Your mom was diagnosed at almost exactly the same time I was...and let me tell you...I am still going through the stages of grief...specifically denial, anger, and depression quite frequently. It has been two months today to her diagnosis...wouldn't you be depressed too? Her life is changing, she is probably already seeing her independence slip away as you have already made appointments for her which 2 months ago she did on her own( I know you had the right intentions)

Think of it this way, Your mom was independent and was use to taking care of you. Now imagine if you were in her shoes. If someone told you just two short months ago that your life was significantly changed and would be over soon. Her mobility is taken away, her ability to make choices, calls to dr., short term goals, long term goals...all poof...taken away. Yes she can make new ones...and encourage her to do so to help her with the depression. But coming from a PALS who is in the same boat, and same timeline...know that the stages of grief take a while to get over. It is like experiencing a death. When you know someone who dies you just don't 2 months later say you are over it and accepted it. You are still sad, angry, maybe bargaining and this can go on for years depending on how close they were to you. She will have to accept her diagnosis at some point...don't rush her....let it be in her time.

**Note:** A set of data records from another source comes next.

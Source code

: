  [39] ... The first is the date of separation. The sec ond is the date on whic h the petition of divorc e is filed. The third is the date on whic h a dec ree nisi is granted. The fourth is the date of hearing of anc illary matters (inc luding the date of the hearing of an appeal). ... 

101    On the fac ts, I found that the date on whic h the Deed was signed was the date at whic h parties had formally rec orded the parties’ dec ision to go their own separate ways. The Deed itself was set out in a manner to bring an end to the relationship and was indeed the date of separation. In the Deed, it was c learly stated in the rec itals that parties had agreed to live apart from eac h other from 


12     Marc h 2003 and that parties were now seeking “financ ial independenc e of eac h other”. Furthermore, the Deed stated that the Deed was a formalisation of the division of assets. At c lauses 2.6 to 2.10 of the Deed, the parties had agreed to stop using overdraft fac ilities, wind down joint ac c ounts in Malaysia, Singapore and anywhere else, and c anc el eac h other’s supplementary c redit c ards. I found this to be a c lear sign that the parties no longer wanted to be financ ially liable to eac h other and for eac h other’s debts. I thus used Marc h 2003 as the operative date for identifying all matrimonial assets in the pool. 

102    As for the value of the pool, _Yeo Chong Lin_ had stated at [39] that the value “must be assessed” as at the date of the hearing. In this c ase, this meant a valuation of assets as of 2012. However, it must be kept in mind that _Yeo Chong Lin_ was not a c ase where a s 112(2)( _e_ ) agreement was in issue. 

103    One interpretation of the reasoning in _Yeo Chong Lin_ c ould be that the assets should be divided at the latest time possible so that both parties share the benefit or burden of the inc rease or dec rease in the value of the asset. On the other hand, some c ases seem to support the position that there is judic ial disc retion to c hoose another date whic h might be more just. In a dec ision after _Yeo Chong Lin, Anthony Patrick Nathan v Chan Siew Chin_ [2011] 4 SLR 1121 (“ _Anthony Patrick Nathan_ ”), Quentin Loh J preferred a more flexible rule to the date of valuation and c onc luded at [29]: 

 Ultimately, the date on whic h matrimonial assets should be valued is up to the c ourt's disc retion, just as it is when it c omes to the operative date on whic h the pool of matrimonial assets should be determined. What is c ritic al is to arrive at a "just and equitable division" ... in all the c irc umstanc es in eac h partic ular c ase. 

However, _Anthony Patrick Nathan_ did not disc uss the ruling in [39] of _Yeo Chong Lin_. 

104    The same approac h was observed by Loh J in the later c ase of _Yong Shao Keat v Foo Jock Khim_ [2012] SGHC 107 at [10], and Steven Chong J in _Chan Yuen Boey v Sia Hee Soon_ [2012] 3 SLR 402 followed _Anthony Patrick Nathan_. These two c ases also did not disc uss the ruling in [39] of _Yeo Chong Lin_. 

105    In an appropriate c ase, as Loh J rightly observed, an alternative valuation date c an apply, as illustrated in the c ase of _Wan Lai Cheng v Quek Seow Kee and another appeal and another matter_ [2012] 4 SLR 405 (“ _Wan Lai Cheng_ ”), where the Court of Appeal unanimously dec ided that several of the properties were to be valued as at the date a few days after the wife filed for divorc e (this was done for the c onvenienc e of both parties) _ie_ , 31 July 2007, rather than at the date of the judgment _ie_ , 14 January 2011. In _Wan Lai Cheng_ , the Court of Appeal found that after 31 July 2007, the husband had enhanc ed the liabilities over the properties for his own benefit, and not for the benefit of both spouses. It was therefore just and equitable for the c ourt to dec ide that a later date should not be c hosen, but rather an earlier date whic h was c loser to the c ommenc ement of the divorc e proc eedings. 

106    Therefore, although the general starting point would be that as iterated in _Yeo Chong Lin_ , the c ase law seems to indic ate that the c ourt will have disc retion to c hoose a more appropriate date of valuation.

Smoking is something she can control and something she chooses to do. Yes it is unhealthy, but if it is something she enjoys and calms her down at this point...really is it going to make that big of a difference? Once the initial shock is over she may cease doing it again, esp. if she starts to notice her breathing is becoming a problem.

I wish you the best for you and your mom. I hope what I have told you helps...just wanted to give you more of a 'inside' view as to what a PALS is thinking while on this train they did not ask for. Take care.